Jedynie co kilka lat przysyłają wezwanie na badanie jakości wydzielanych spalin. Jest to bezpłatne…
Sama widziałam kilka razy, jak kierowca skręcał mimo zakazu skrętu, a policjant w ogóle nie reagował, chociaż to widział. Piesi łażą gdzie i jak chcą i też nikt się ich nie czepia. Niby są pasy na przejściach, ale niewielu Amerykańców nimi przechodzi. Przechodzą tam, gdzie im wygodniej.
Tak samo jest ze stanem technicznym samochodu. Z tego co słyszałam, w Polsce trzeba co jakiś czas robić przegląd. Tutaj nikogo to nie interesuje i jakbyście zobaczyli jakim złomem niektórzy jeżdżą, to byście się poprzewracali
Fiat „pięćsetka” to było auto, które zmotoryzowało Włochów jak wiele lat później „maluch” Polaków… Miarą sentymentu może być wznowienie produkcji „odkurzonego” modelu 500 w ostatnich latach.
Dzień dobry

Na liśćca olbrzymiego mogę się zgodzić, bo i tak nie mam bladego pojęcia co to może być
Witam wszystkich Wyspiarzy
Zapraszam na kawę (właśnie gotuję wodę)
A na dobry początek cytat „kawowy” z ulubionej książki mojej młodości 🙂
„Diabelnie mnie złoszczą takie rzeczy, kiedy ktoś mówi, że kawa jest gotowa, a naprawdę dopiero się bierze do jej zaparzenia”
Jerome David Salinger – Buszujący w zbożu
Dzień dobry i smacznego!
Przedostatnie zdjęcie pierwszej serii to mleczaj wełnianka, zwany u nas niekiedy „końskim rydzem”. W odróżnieniu od pomarańczowo krwawiących rydzów, mleczko wełnianki jest białe.
No widzisz, całkowicie zapomniałam tych różnych nazw grzybów… Aż mnie to wkurza!!! Nawet nie wiem już teraz, które są jadalne, a które nie

Dzień dobry. Już jestem – z kawą. Dzisiaj lekko tylko spóźniony.
Dzień dobry Mistrzu Q
Korzystając z okazji dziękuję za wczorajszą „lutnię” na dobranoc 🙂
Ależ cała przyjemność po mojej stronie 🙂
Dzień dobry

Najwspanialsze są wschody słońca, które nie należy chwalić przed zachodem… 😉 Pięknie oświetlały, mieniące się złotem i brązem wśród zieleni, czubki drzew. Oczywiście, że urzekł mnie błękitny motyl, który równie pięknie wyglądałby np. na… firance 😉
Widok skały na zdjęciu w trzecim rzędzie /od góry – dalekie skały/ jest bardzo mi znajomy. Kilkanaście metrów od mego domostwa, równie piękne mamy. I widok z nich /kiedyś w dole był spory staw z łódkami/ zapiera dech w piersiach. Szkoda, że nie mogłam pokazać tego miejsca Wiedźmince… A przecież obiecałam, że drogę powrotną zaliczymy zjeżdżając na… siedzeniu! Po igliwiu zasuwa się jak po śniegu. Ktoś może próbował takiego zjazdu na kucaka (?) gdy nie wiedzieć kiedy zamiast na butach zjeżdża się na… siedzeniu
Witaj Skowronku…
. jeszcze się nam uda !
Zjechać??? To na pewno, tylko kto nas tam wciągnie

Witaj Wiedźminko
Dzień dobry
Niby na nogach, ale to na tej części, gdzie tracą swoją szlachetną nazwę… 

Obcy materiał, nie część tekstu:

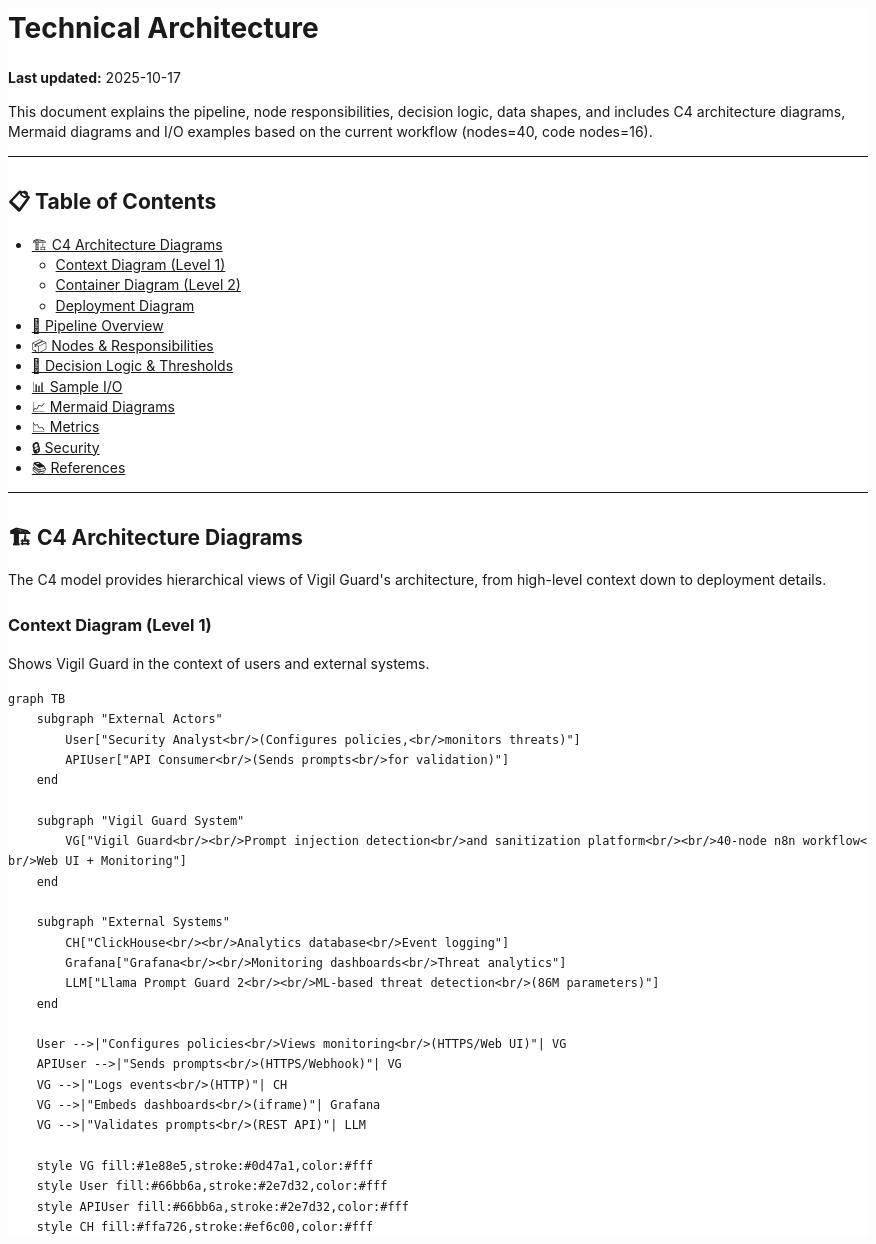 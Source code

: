 # Technical Architecture

**Last updated:** 2025-10-17

This document explains the pipeline, node responsibilities, decision logic, data shapes, and includes C4 architecture diagrams, Mermaid diagrams and I/O examples based on the current workflow (nodes=40, code nodes=16).

---

## 📋 Table of Contents

- [🏗️ C4 Architecture Diagrams](#️-c4-architecture-diagrams)
  - [Context Diagram (Level 1)](#context-diagram-level-1)
  - [Container Diagram (Level 2)](#container-diagram-level-2)
  - [Deployment Diagram](#deployment-diagram)
- [🔄 Pipeline Overview](#-pipeline-overview)
- [📦 Nodes & Responsibilities](#-nodes--responsibilities)
- [🎯 Decision Logic & Thresholds](#-decision-logic--thresholds)
- [📊 Sample I/O](#-sample-io)
- [📈 Mermaid Diagrams](#-mermaid-diagrams)
- [📉 Metrics](#-metrics)
- [🔒 Security](#-security)
- [📚 References](#-references)

---

## 🏗️ C4 Architecture Diagrams

The C4 model provides hierarchical views of Vigil Guard's architecture, from high-level context down to deployment details.

### Context Diagram (Level 1)

Shows Vigil Guard in the context of users and external systems.

```mermaid
graph TB
    subgraph "External Actors"
        User["Security Analyst<br/>(Configures policies,<br/>monitors threats)"]
        APIUser["API Consumer<br/>(Sends prompts<br/>for validation)"]
    end

    subgraph "Vigil Guard System"
        VG["Vigil Guard<br/><br/>Prompt injection detection<br/>and sanitization platform<br/><br/>40-node n8n workflow<br/>Web UI + Monitoring"]
    end

    subgraph "External Systems"
        CH["ClickHouse<br/><br/>Analytics database<br/>Event logging"]
        Grafana["Grafana<br/><br/>Monitoring dashboards<br/>Threat analytics"]
        LLM["Llama Prompt Guard 2<br/><br/>ML-based threat detection<br/>(86M parameters)"]
    end

    User -->|"Configures policies<br/>Views monitoring<br/>(HTTPS/Web UI)"| VG
    APIUser -->|"Sends prompts<br/>(HTTPS/Webhook)"| VG
    VG -->|"Logs events<br/>(HTTP)"| CH
    VG -->|"Embeds dashboards<br/>(iframe)"| Grafana
    VG -->|"Validates prompts<br/>(REST API)"| LLM

    style VG fill:#1e88e5,stroke:#0d47a1,color:#fff
    style User fill:#66bb6a,stroke:#2e7d32,color:#fff
    style APIUser fill:#66bb6a,stroke:#2e7d32,color:#fff
    style CH fill:#ffa726,stroke:#ef6c00,color:#fff
``` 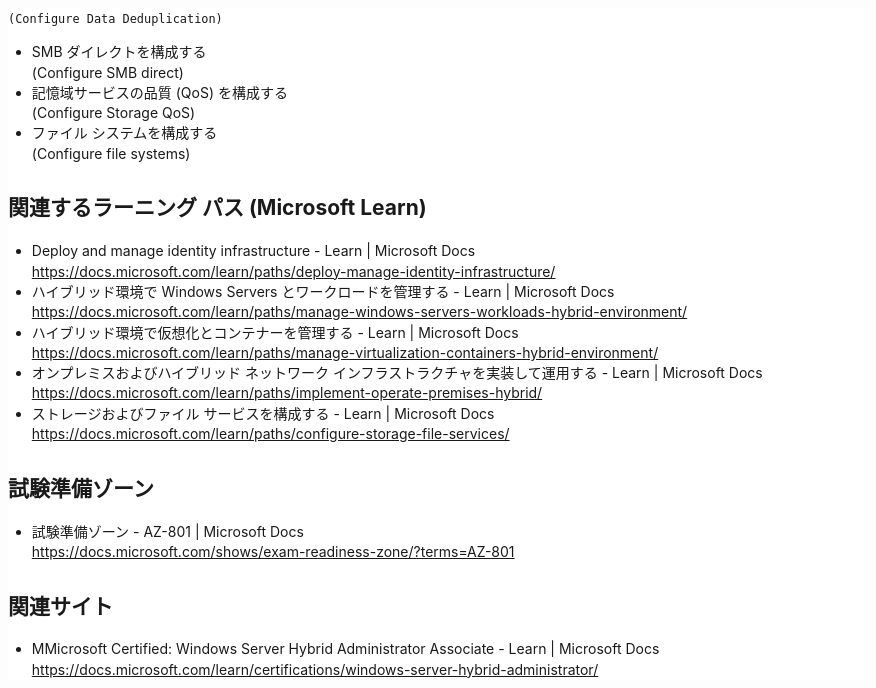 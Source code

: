     (Configure Data Deduplication)
  - SMB ダイレクトを構成する  
    (Configure SMB direct)
  - 記憶域サービスの品質 (QoS) を構成する  
    (Configure Storage QoS)
  - ファイル システムを構成する  
    (Configure file systems)

## 関連するラーニング パス (Microsoft Learn)
- Deploy and manage identity infrastructure - Learn | Microsoft Docs  
https://docs.microsoft.com/learn/paths/deploy-manage-identity-infrastructure/
- ハイブリッド環境で Windows Servers とワークロードを管理する - Learn | Microsoft Docs  
https://docs.microsoft.com/learn/paths/manage-windows-servers-workloads-hybrid-environment/
- ハイブリッド環境で仮想化とコンテナーを管理する - Learn | Microsoft Docs  
https://docs.microsoft.com/learn/paths/manage-virtualization-containers-hybrid-environment/
- オンプレミスおよびハイブリッド ネットワーク インフラストラクチャを実装して運用する - Learn | Microsoft Docs  
https://docs.microsoft.com/learn/paths/implement-operate-premises-hybrid/
- ストレージおよびファイル サービスを構成する - Learn | Microsoft Docs  
https://docs.microsoft.com/learn/paths/configure-storage-file-services/

## 試験準備ゾーン
- 試験準備ゾーン - AZ-801 | Microsoft Docs  
https://docs.microsoft.com/shows/exam-readiness-zone/?terms=AZ-801

## 関連サイト
- MMicrosoft Certified: Windows Server Hybrid Administrator Associate - Learn | Microsoft Docs  
https://docs.microsoft.com/learn/certifications/windows-server-hybrid-administrator/

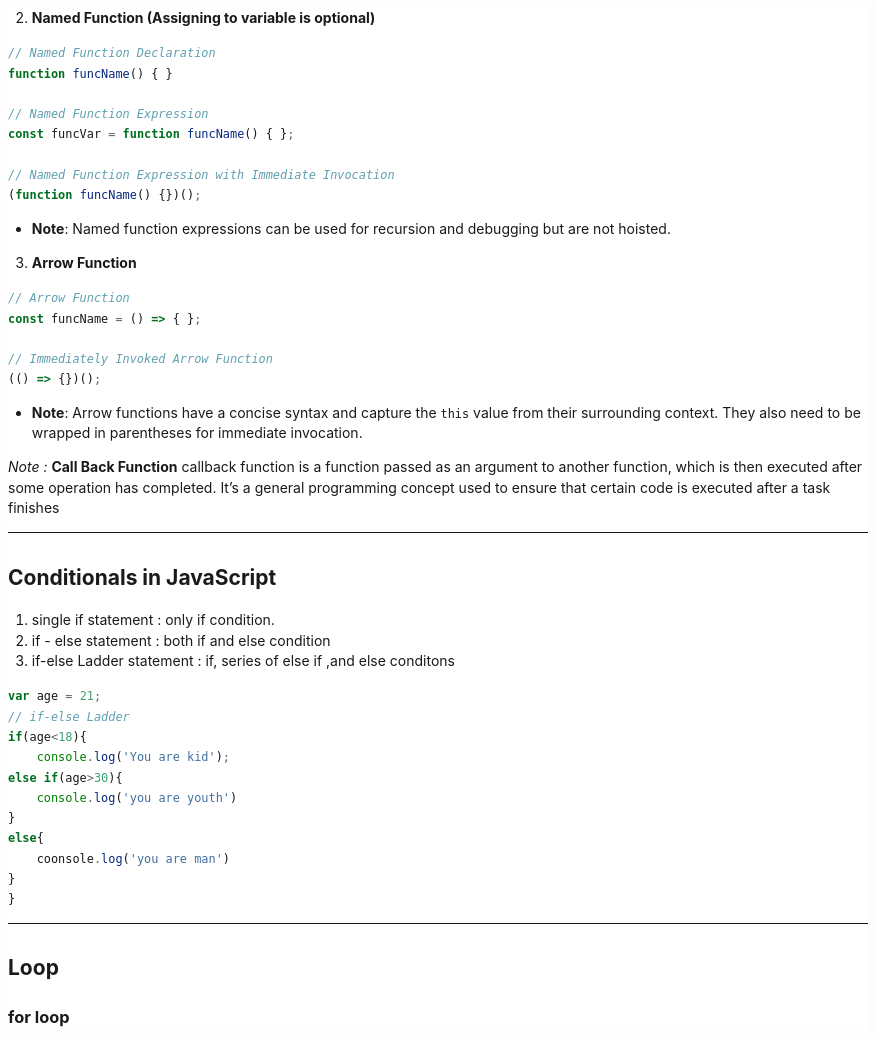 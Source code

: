 2. **Named Function (Assigning to variable is optional)**
```javascript
// Named Function Declaration
function funcName() { }

// Named Function Expression
const funcVar = function funcName() { };

// Named Function Expression with Immediate Invocation
(function funcName() {})();
```
- **Note**: Named function expressions can be used for recursion and debugging but are not hoisted.

3. **Arrow Function**
```javascript
// Arrow Function
const funcName = () => { };

// Immediately Invoked Arrow Function
(() => {})();
```
- **Note**: Arrow functions have a concise syntax and capture the `this` value from their surrounding context. They also need to be wrapped in parentheses for immediate invocation.

*Note :* **Call Back Function** callback function is a function passed as an argument to another function, which is then executed after some operation has completed. It’s a general programming concept used to ensure that certain code is executed after a task finishes

---
## Conditionals in JavaScript

1. single if statement : only if condition.
2. if - else statement : both if and else condition
3. if-else Ladder statement : if, series of else if ,and else conditons

```js
var age = 21;
// if-else Ladder
if(age<18){
    console.log('You are kid');
else if(age>30){
    console.log('you are youth')
}
else{
    coonsole.log('you are man')
}
}
```

---
## Loop
### for loop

Wypróbowałam taki zjazd, ale nie po igliwiu, a po śniegu
A pięknie może być wszędzie, o ile będziemy chcieli to piękno zauważyć…
Super zjazd
Dzień dobry 🙂
Gorąco mi się zrobiło od Mirelkowej wycieczki ! Kawa mrożona na dobry początek dnia ? 
Dal Ciebie Wszystko!
Kawa mrożona raz…
„- Przecież jakieś wykształcenie otrzymałeś?
– Przeważnie w łacinie i grece. Wszystko na temat Cezara, Balbusa i tak dalej. Jednak po ukończeniu szkoły, ani trochę nie pomogło mi to przy zamawianiu kawy w Rzymie czy w Atenach”.
Ian Fleming – Żyje się tylko dwa razy 🙂
Kawa dopita 🙁
Pora braćsię do pracy. Dziękuję za miłe towarzystwo. Na pożeganie złota myśl z podtekstem erotycznym 😀
„Może powinnam sobie dać spokój z facetami i zadowolić się kawą. W końcu dawała dużo przyjemności bez dodatkowych kłopotów.”
Keri Arthur – Całując grzech
To i ja zabieram się do pracy. Po południu wybywamy do rodziny, ale powinienem (mam nadzieję) być uchwytny w necie.
Witam ciepło i słonecznie :))
Dzień dobry :)Wszystko już prawie zostało skomentowane, zaciekawił mnie ten bunkier z krzyżem. znam kilka równie szkaradnych budowli sakralnych w Szczecinie, takie ohydki budowano na początku lat 90-tych widać wedle ogólnoświatowego schematu 🙂
Jak już wspomniałam, robiłam te zdjęcia z pędzącego samochodu i dlatego nie są najwyższej klasy. Tam gdzie jest ta kościelna wieża, a przed nią bank, na samym froncie wlazł mi w kadr słup oświetleniowy
A to trochę zmienia wygląd całości. Rozbawił mnie widok banku z krzyżem w tle. 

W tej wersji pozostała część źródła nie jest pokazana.